Ecco quindi il testo della nota…
Il mercato funziona bene quando domanda e offerta sono molto vicine, l’una difronte all’altra, come in un mercato urbano, per l’appunto, o, ancora meglio, in un suq. Il falegname locale produce e vende un mobile a chi poi lo metterà in casa propria: il bisogno dell’acquirente è a diretto contatto con l’expertise del produttore. Man mano che invece le maglie si allargano, così che molti intermediari si cominciano a frapporre tra fornitore e utilizzatore, il potere di matching del mercato rischia di attenuarsi, se non venire completamente a mancare.
Osservando la costruzione del nuovo villaggio di Altanea, ho l’impressione che le istanze e le “sovrastrutture” degli intermediari (ad es. grandi società immobiliari o fondi di investimento) possano giocare la parte del leone, con una percezione solo sfumata del reale bisogno di utilizzo, dei reali desideri della clientela, delle effettive caratteristiche del luogo fisico, delle expertise uniche in gioco. Mi chiedo:
- Si conoscono realmente le preferenze di migliaia di nuovi turisti est-europei che Altanea si prefigura di servire? Perché mai queste persone dovrebbero cominciare a frequentare la costa nord-adriatica italiana e non altre zone?
- Si conoscono a fondo le peculiarità e gli equilibri ecologico-sociali del luogo in cui si andrà a costruire? Gli insediamenti turistici vicini come risentiranno della nuova abbondanza di offerta di alloggi? Quale impatto avrà questa operazione nei consumi e negli impatti ambientali di una zona già affollata?
Potrebbe esserci molta ingordigia dietro un’operazione così ambiziosa e rischiosa, una compulsione interiore da cui forse il nostro falegname è immune, semplicemente perché chiamato a soddisfare un bisogno contingente e incrementale, espresso da una persona fisica conosciuta che a sua volta conosce bene il proprio contesto. L’artigiano è inoltre immerso nella produzione di un servizio creativo, un’attività di per sé appagante. All’opposto, mi chiedo: chi soffre di ingordigia? Chi non si sente ancora soddisfatto, chi percepisce dentro di sé un vuoto o un disequilibrio, chi crede di avere bisogno di qualcosa di più di ciò che già possiede.
A ben vedere, la stessa logica della crescita a tutti i costi su cui i mercati istituzionalizzati si fondano è l’emanazione di una percepita carenza, se non di un errore di percezione rispetto al valore intrinseco di noi esseri umani (se valiamo già per il solo fatto di essere, non dovremmo percepire il bisogno di nulla di più).
Il nodo ultimo da sciogliere risiede quindi a livello ontologico, e riguarda riguarda un uomo moderno e già opulente che, intimamente, non riesce a sentirsi soddisfatto di quello che fa. E’ sempre alla ricerca di qualcosa di più e, quando finisce per sposare una logica acquisitiva piuttosto che di servizio, snatura sé stesso e gli ambienti in cui interviene.

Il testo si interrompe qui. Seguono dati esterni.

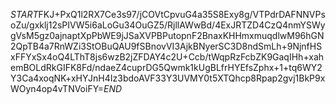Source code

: $START$FKJ+PxQ1l2RX7Ce3s97/jCOVtCpvuG4a35S8Exy8g/VTPdrDAFNNVPsoZu/gxklj12sPIVW5i6aLoGu34OuGZ5/RjllAWwBd/4ExJRTZD4CzQ4nmYSWygVsM5gz0ajnaptXpPbWE9jJSaXVPBPutopnF2BnaxKHHmxmuqdlwM96hGN2QpTB4a7RnWZi3StOBuQAU9fSBnovVI3AjkBNyerSC3D8ndSmLh+9NjnfHSxFFYxSx4oQ4LThT8js6wzB2jZFDAY4c2U+Ccb/tWqpRzFcbZK9GaqIHh+xahemBOLdRkGIFK8Fd/ndaeZ4cuprDG5Qwmk1kUgBLfrHYEfsZphx+1+tq6WY2Y3Ca4xoqNK+xHYJnH4Iz3bdoAVF33Y3UVMY0t5XTQhcp8Rpap2gvj1BkP9xWOyn4op4vTNVoiFY=$END$
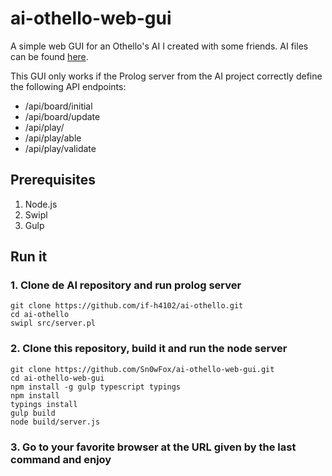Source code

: # ai-othello-web-gui

A simple web GUI for an Othello's AI I created with some friends.
AI files can be found [here](https://github.com/if-h4102/ai-othello).

This GUI only works if the Prolog server from the AI project correctly define the following API endpoints:

* /api/board/initial
* /api/board/update
* /api/play/
* /api/play/able
* /api/play/validate

## Prerequisites

1. Node.js
2. Swipl
3. Gulp

## Run it

### 1. Clone de AI repository and run prolog server

    git clone https://github.com/if-h4102/ai-othello.git
    cd ai-othello
    swipl src/server.pl
    
### 2. Clone this repository, build it and run the node server

    git clone https://github.com/Sn0wFox/ai-othello-web-gui.git
    cd ai-othello-web-gui
    npm install -g gulp typescript typings
    npm install
    typings install
    gulp build
    node build/server.js
    
### 3. Go to your favorite browser at the URL given by the last command and enjoy

    
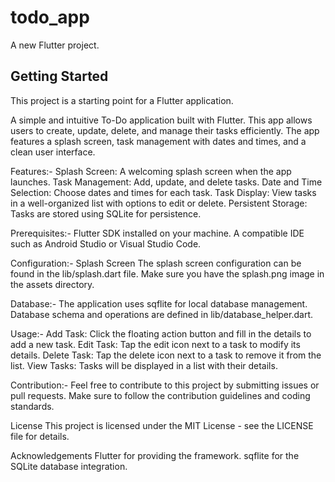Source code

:# todo_app

A new Flutter project.

## Getting Started

This project is a starting point for a Flutter application.

A simple and intuitive To-Do application built with Flutter. This app allows users to create, update, delete, and manage their tasks efficiently. The app features a splash screen, task management with dates and times, and a clean user interface.

Features:-
Splash Screen: A welcoming splash screen when the app launches.
Task Management: Add, update, and delete tasks.
Date and Time Selection: Choose dates and times for each task.
Task Display: View tasks in a well-organized list with options to edit or delete.
Persistent Storage: Tasks are stored using SQLite for persistence.

Prerequisites:-
Flutter SDK installed on your machine.
A compatible IDE such as Android Studio or Visual Studio Code.

Configuration:-
Splash Screen
The splash screen configuration can be found in the lib/splash.dart file. Make sure you have the splash.png image in the assets directory.

Database:-
The application uses sqflite for local database management. Database schema and operations are defined in lib/database_helper.dart.

Usage:-
Add Task: Click the floating action button and fill in the details to add a new task.
Edit Task: Tap the edit icon next to a task to modify its details.
Delete Task: Tap the delete icon next to a task to remove it from the list.
View Tasks: Tasks will be displayed in a list with their details.

Contribution:-
Feel free to contribute to this project by submitting issues or pull requests. Make sure to follow the contribution guidelines and coding standards.

License
This project is licensed under the MIT License - see the LICENSE file for details.

Acknowledgements
Flutter for providing the framework.
sqflite for the SQLite database integration.
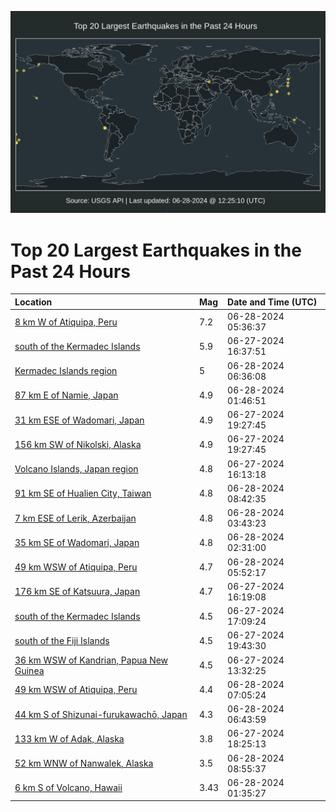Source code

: ![Map](./map.png)

# Top 20 Largest Earthquakes in the Past 24 Hours

| Location | Mag | Date and Time (UTC) |
|:---|:---|:---|
| [8 km W of Atiquipa, Peru](https://earthquake.usgs.gov/earthquakes/eventpage/us6000n8tq) | 7.2 | 06-28-2024 05:36:37 |
| [south of the Kermadec Islands](https://earthquake.usgs.gov/earthquakes/eventpage/us6000n8nu) | 5.9 | 06-27-2024 16:37:51 |
| [Kermadec Islands region](https://earthquake.usgs.gov/earthquakes/eventpage/us6000n8tw) | 5 | 06-28-2024 06:36:08 |
| [87 km E of Namie, Japan](https://earthquake.usgs.gov/earthquakes/eventpage/us6000n8ss) | 4.9 | 06-28-2024 01:46:51 |
| [31 km ESE of Wadomari, Japan](https://earthquake.usgs.gov/earthquakes/eventpage/us6000n8qg) | 4.9 | 06-27-2024 19:27:45 |
| [156 km SW of Nikolski, Alaska](https://earthquake.usgs.gov/earthquakes/eventpage/us6000n8qf) | 4.9 | 06-27-2024 19:27:45 |
| [Volcano Islands, Japan region](https://earthquake.usgs.gov/earthquakes/eventpage/us6000n8mz) | 4.8 | 06-27-2024 16:13:18 |
| [91 km SE of Hualien City, Taiwan](https://earthquake.usgs.gov/earthquakes/eventpage/us6000n8ud) | 4.8 | 06-28-2024 08:42:35 |
| [7 km ESE of Lerik, Azerbaijan](https://earthquake.usgs.gov/earthquakes/eventpage/us6000n8tc) | 4.8 | 06-28-2024 03:43:23 |
| [35 km SE of Wadomari, Japan](https://earthquake.usgs.gov/earthquakes/eventpage/us6000n8t8) | 4.8 | 06-28-2024 02:31:00 |
| [49 km WSW of Atiquipa, Peru](https://earthquake.usgs.gov/earthquakes/eventpage/us6000n8tz) | 4.7 | 06-28-2024 05:52:17 |
| [176 km SE of Katsuura, Japan](https://earthquake.usgs.gov/earthquakes/eventpage/us6000n8n1) | 4.7 | 06-27-2024 16:19:08 |
| [south of the Kermadec Islands](https://earthquake.usgs.gov/earthquakes/eventpage/us6000n8pi) | 4.5 | 06-27-2024 17:09:24 |
| [south of the Fiji Islands](https://earthquake.usgs.gov/earthquakes/eventpage/us6000n8qy) | 4.5 | 06-27-2024 19:43:30 |
| [36 km WSW of Kandrian, Papua New Guinea](https://earthquake.usgs.gov/earthquakes/eventpage/us6000n8m8) | 4.5 | 06-27-2024 13:32:25 |
| [49 km WSW of Atiquipa, Peru](https://earthquake.usgs.gov/earthquakes/eventpage/us6000n8u2) | 4.4 | 06-28-2024 07:05:24 |
| [44 km S of Shizunai-furukawachō, Japan](https://earthquake.usgs.gov/earthquakes/eventpage/us6000n8ty) | 4.3 | 06-28-2024 06:43:59 |
| [133 km W of Adak, Alaska](https://earthquake.usgs.gov/earthquakes/eventpage/us6000n8q6) | 3.8 | 06-27-2024 18:25:13 |
| [52 km WNW of Nanwalek, Alaska](https://earthquake.usgs.gov/earthquakes/eventpage/ak02489ttsxz) | 3.5 | 06-28-2024 08:55:37 |
| [6 km S of Volcano, Hawaii](https://earthquake.usgs.gov/earthquakes/eventpage/hv74296451) | 3.43 | 06-28-2024 01:35:27 |
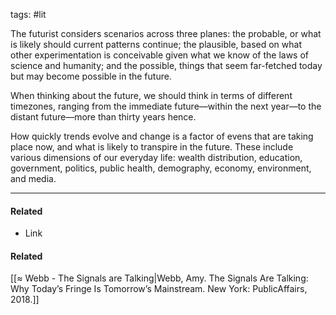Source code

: tags: #lit 

The futurist considers scenarios across three planes: the probable, or what is likely should current patterns continue; the plausible, based on what other experimentation is conceivable given what we know of the laws of science and humanity; and the possible, things that seem far-fetched today but may become possible in the future. 

When thinking about the future, we should think in terms of different timezones, ranging from the immediate future—within the next year—to the distant future—more than thirty years hence.

How quickly trends evolve and change is a factor of evens that are taking place now, and what is likely to transpire in the future. These include various dimensions of our everyday life: wealth distribution, education, government, politics, public health, demography, economy, environment, and media. 


---
#### Related
- Link

#### Related
[[≈ Webb - The Signals are Talking|Webb, Amy. The Signals Are Talking: Why Today’s Fringe Is Tomorrow’s Mainstream. New York: PublicAffairs, 2018.]]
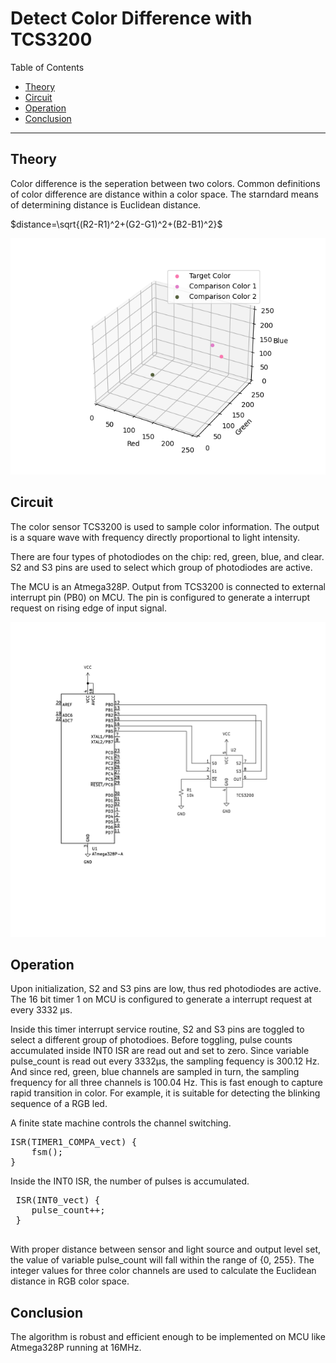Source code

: # Detect Color Difference with TCS3200

Table of Contents
- [Theory](#theory)
- [Circuit](#circuit)
- [Operation](#operation)
- [Conclusion](#conclusion)

---

## Theory

Color difference is the seperation between two colors. Common definitions of color difference are distance within a color space. The starndard means of determining distance is Euclidean distance.

$distance=\sqrt{(R2-R1)^2+(G2-G1)^2+(B2-B1)^2}$

![Alt Text](./image/color_space.png)

## Circuit

The color sensor TCS3200 is used to sample color information. The output is a square wave with frequency directly proportional to light intensity.

There are four types of photodiodes on the chip: red, green, blue, and clear. S2 and S3 pins are used to select which group of photodiodes are active.

The MCU is an Atmega328P. Output from TCS3200 is connected to external interrupt pin (PB0) on MCU. The pin is configured to generate a interrupt request on rising edge of input signal.

![Alt Text](./image/tcs3200.svg)

## Operation

Upon initialization, S2 and S3 pins are low, thus red photodiodes are active. The 16 bit timer 1 on MCU is configured to generate a interrupt request at every 3332 &mu;s. 

Inside this timer interrupt service routine, S2 and S3 pins are toggled to select a different group of photodioes. Before toggling, pulse counts accumulated inside INT0 ISR are read out and set to zero. Since variable pulse_count is read out every 3332&mu;s, the sampling fequency is 300.12 Hz. And since red, green, blue channels are sampled in turn, the sampling frequency for all three channels is 100.04 Hz. This is fast enough to capture rapid transition in color. For example, it is suitable for detecting the blinking sequence of a RGB led.

A finite state machine controls the channel switching.

<pre>
ISR(TIMER1_COMPA_vect) {
    fsm();
}
</pre>

Inside the INT0 ISR, the number of pulses is accumulated.

 <pre>
 ISR(INT0_vect) {
    pulse_count++;
 }
 </pre>

With proper distance between sensor and light source and output level set, the value of variable pulse_count will fall within the range of {0, 255}. The integer values for three color channels are used to calculate the Euclidean distance in RGB color space.

## Conclusion

The algorithm is robust and efficient enough to be implemented on MCU like Atmega328P running at 16MHz.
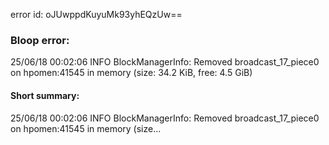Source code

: error id: oJUwppdKuyuMk93yhEQzUw==
### Bloop error:

25/06/18 00:02:06 INFO BlockManagerInfo: Removed broadcast_17_piece0 on hpomen:41545 in memory (size: 34.2 KiB, free: 4.5 GiB)
#### Short summary: 

25/06/18 00:02:06 INFO BlockManagerInfo: Removed broadcast_17_piece0 on hpomen:41545 in memory (size...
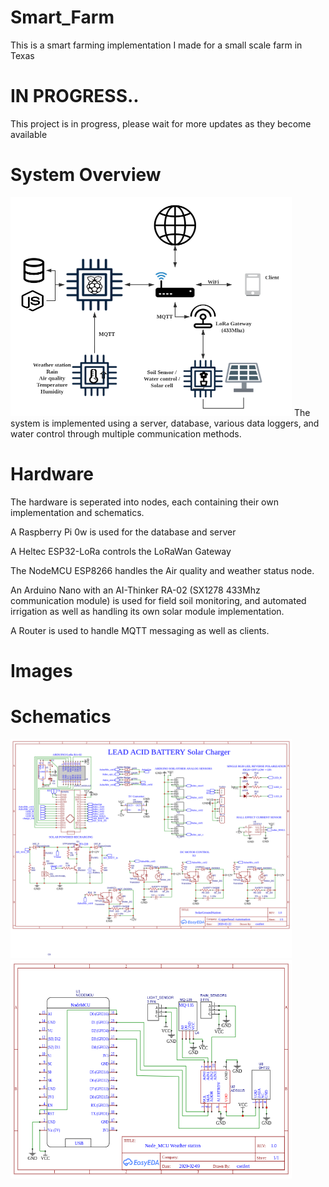 # Smart_Farm
This is a smart farming implementation I made for a small scale farm in Texas

# IN PROGRESS..
  This project is in progress, please wait for more updates as they become available
# System Overview
<img src ="https://github.com/caleb221/Smart_Farm/blob/master/img/pcc_smartFarm.png" height="350" width="450">
The system is implemented using a server, database, various data loggers, and water control through multiple communication methods. 

# Hardware
  The hardware is seperated into nodes, each containing their own implementation and schematics.
  
  
  A Raspberry Pi 0w is used for the database and server<br>
  
  A Heltec ESP32-LoRa controls the LoRaWan Gateway<br>
  
  The NodeMCU ESP8266 handles the Air quality and weather status node.<br>
  
  An Arduino Nano with an AI-Thinker RA-02 (SX1278 433Mhz communication module) is used for field soil monitoring, and automated irrigation as well as handling its own solar module implementation.<br>
  
  A Router is used to handle MQTT messaging as well as clients.<br>
  
  

# Images
# 
# Schematics

<img src ="https://github.com/caleb221/Smart_Farm/blob/master/img/Schematic_arduinoSolarController1_Sheet_1_20200227122732.png" height="350" width="450">


<img src ="https://github.com/caleb221/Smart_Farm/blob/master/img/Schematic_NodeAirSensor_Sheet_1_20200219034421.png" height="350" width="450">
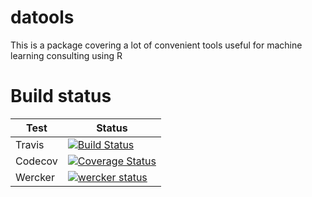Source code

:# datools
This is a package covering a lot of convenient tools useful for machine learning consulting using R

# Build status

| Test    | Status     |
|---------|------------|
| Travis  | [![Build Status](https://travis-ci.org/DoktorMike/datools.svg?branch=master)](https://travis-ci.org/DoktorMike/datools)           |
| Codecov | [![Coverage Status](https://img.shields.io/codecov/c/github/DoktorMike/datools/master.svg)](https://codecov.io/github/DoktorMike/datools?branch=master)           |
| Wercker | [![wercker status](https://app.wercker.com/status/82dcdeafb5fae145580366ca3f95fc6d/s/master "wercker status")](https://app.wercker.com/project/byKey/82dcdeafb5fae145580366ca3f95fc6d) |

Per quanto eccitante ci possa apparire, forzare compulsivamente un corso d’azione equivale a dichiarare che le cose, al momento, non vanno bene. Equivale ad invalidarsi, mancando gratitudine verso il mondo e verso sé stessi.
In conclusione, credo che oggi come non mai risulti chiaro che esiste un’opportunità di recupare le nobili origini dell’economia: mettendosi semplicemente al servizio, ovvero donando il meglio della propria attenzione e creatività a chi ha un bisogno reale che noi possiamo autenticamente soddisfare. L’altruismo, inteso come valorizzazione di sè stessi grazie agli altri e per gli altri, è il cuore pulsante del mercato: prenderne consapevolezza equivale a perseguire il proprio interesse, e quello di tutti.